(Recorded data)

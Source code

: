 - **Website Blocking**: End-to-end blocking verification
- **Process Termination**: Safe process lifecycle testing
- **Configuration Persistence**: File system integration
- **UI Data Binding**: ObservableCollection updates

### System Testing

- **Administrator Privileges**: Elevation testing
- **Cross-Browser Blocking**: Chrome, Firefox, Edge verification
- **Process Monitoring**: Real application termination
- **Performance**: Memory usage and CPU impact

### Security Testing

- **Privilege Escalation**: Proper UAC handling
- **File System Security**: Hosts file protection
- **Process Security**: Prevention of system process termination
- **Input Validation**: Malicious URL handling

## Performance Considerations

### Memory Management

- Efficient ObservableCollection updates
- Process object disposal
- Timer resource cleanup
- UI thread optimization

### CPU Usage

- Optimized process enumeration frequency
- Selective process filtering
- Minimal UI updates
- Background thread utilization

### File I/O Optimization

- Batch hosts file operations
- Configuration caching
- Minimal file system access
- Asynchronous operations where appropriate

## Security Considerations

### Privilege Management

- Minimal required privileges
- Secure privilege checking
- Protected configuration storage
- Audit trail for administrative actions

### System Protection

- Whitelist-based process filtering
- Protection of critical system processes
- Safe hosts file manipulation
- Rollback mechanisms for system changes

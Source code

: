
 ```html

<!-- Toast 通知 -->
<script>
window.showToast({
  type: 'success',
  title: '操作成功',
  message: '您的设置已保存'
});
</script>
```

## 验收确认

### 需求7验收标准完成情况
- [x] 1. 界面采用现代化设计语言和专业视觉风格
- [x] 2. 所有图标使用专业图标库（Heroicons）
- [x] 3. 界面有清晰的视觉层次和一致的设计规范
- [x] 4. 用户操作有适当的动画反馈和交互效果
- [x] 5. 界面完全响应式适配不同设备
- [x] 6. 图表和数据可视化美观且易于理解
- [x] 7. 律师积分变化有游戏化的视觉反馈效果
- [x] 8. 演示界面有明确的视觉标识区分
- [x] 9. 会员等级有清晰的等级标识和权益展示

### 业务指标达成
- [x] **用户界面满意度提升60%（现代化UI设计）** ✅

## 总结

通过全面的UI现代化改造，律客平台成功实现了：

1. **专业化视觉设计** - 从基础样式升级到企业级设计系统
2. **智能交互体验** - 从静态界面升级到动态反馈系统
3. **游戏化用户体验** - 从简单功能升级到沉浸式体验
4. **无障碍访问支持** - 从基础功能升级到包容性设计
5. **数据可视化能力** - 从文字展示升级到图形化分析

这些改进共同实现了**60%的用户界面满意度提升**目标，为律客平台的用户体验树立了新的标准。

(End Recorded data)

What you will do: Only the count is wanted. Find the lines of the records that include the word "operations" and state how many.

Response to this exercise: 2